Jacobs cites Drum Major Institute's claim that in today's presidential campaign, America is all heartland." (That is a claim that I heartily disagree with and clearly was more a function of previous primary campaigns that ended before they got to urban states.) But criticizes the videos of mayors produced by DMI and Nation magazine posted here as little more than complaints about what the federal government doesn't do for cities.

Jacobs believes Denver Mayor John Hickenlooper got it right when he called cities "America's laboratories" and urged the federal government to support the roll-out of new ideas discovered in cities to the nation as a whole. She cites the "highly evolved bike culture of Portland; Los Angeles's efforts to remake its long-neglected downtown; the ambitious greening of Chicago; the support of innovative low-cost housing in Austin; and the emerging solar economy in Albuquerque" as examples of innovations worth spreading.

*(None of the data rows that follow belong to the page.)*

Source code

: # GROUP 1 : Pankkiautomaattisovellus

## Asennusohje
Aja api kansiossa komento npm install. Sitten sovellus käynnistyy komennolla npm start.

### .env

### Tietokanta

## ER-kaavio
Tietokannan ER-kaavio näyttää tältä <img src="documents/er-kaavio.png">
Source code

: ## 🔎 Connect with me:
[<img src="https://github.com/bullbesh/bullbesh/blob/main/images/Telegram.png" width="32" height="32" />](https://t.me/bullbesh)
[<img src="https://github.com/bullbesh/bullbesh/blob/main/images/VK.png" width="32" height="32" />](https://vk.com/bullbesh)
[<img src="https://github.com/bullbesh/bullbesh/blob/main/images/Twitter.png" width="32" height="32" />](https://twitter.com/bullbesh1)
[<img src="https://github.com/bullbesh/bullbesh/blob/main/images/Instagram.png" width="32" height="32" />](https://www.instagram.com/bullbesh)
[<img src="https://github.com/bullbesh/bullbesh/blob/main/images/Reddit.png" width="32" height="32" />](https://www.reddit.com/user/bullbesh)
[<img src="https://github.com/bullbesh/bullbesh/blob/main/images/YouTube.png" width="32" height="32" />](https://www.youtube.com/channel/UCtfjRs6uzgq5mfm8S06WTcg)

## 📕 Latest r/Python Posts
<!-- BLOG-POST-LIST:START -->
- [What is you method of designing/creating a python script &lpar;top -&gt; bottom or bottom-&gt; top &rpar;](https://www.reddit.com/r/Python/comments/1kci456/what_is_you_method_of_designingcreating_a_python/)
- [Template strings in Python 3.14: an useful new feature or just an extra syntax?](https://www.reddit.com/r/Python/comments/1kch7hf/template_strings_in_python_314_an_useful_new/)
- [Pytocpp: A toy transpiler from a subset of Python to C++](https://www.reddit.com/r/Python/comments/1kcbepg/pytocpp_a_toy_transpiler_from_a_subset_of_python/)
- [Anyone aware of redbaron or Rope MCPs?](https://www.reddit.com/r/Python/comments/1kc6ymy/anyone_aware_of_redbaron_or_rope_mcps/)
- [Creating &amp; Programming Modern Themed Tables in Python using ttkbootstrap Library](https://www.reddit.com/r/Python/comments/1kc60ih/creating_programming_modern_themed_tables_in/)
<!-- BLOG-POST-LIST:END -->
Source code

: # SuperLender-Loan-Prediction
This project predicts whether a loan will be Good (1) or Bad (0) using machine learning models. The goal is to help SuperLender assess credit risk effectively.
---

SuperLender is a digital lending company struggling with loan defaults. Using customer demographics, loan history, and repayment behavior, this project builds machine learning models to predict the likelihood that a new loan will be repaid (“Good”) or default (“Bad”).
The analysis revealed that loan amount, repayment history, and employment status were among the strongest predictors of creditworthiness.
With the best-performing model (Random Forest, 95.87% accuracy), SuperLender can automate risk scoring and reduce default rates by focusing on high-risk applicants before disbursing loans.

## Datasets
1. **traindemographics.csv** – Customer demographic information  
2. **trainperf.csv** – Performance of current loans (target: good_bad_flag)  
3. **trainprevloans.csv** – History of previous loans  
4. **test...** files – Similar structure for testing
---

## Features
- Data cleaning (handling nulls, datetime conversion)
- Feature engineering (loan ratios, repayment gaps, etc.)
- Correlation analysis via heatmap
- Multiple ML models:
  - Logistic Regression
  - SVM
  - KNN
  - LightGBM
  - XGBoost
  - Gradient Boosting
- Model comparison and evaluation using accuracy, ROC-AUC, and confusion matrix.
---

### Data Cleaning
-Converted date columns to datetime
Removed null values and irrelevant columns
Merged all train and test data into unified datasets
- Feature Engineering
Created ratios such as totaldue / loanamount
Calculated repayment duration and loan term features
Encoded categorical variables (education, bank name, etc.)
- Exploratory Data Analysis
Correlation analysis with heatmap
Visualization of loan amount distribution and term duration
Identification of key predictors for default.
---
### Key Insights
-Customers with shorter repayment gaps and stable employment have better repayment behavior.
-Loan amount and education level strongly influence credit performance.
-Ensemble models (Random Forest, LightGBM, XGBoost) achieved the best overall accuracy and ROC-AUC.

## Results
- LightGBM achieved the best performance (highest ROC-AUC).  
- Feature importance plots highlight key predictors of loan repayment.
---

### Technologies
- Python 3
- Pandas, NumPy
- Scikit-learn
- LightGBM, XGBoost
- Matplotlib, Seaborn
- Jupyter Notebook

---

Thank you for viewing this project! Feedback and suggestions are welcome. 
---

"Our next president, whoever he or she may be, should piggyback on the collective wisdom of the cities," she concludes.

Amen to that.


discussion(2)

Andrea Batista Schlesinger, April 16, 2008

Hi - Thanks for this post! I think Jacobs' piece is fair enough, though she didn't characterize the videos as "little more than complaints," because they weren't. Ultimately, in fact, the issue isn't with the videos, it's with the message of mayors, all of whom viewed themselves as innovators but struggling in a climate in which federal attention to cities has been minimal. (I'll also point out that we launched MayorTV in the midst of the Iowa primaries, thus the focus on heartland). We can't fault the mayors for their frustration, even if we think that their message is ultimately unhelpful to the broader movement. We can highlight innovation, and we must, but that doesn't make their challenges and their need for federal attention to those challenges disappear.

Link: http://www.drummajorinstitute.org

Carol Coletta, April 16, 2008

Andrea, imo the idea for mayortv.org is fabulous. But I found the mayors' comments generally uninspiring. There was no big idea, nothing that made me want to write my Congressman and say, "Get that funded." I've had an interesting volunteer experience over the past 5 months fielding calls from voters. Not one has asked me how a candidate feels about "urban" issues. I've not had a single question about an "urban agenda." That's the climate in which candidates for president (and mayors) must operate. No one supports cities more than me and no one believes they deserve more support from the feds (with our money). But we have to get real about the message that will sell to American voters (and to the candidates trying to get themselves elected). In part, maybe we have to alter our own ideas about what's on the urban agenda. NAFTA? Health Care? College tuition tax credits? Seems they all play a part in the urban agenda. Not too many years ago, no one would have put climate change on the urban agenda. And yet, much of the innovation is coming from mayors. When given an opportunity, mayors should communicate the great things they are doing and learning and want to spread to others. Drum Major Institute is to be congratulated for mayortv.org.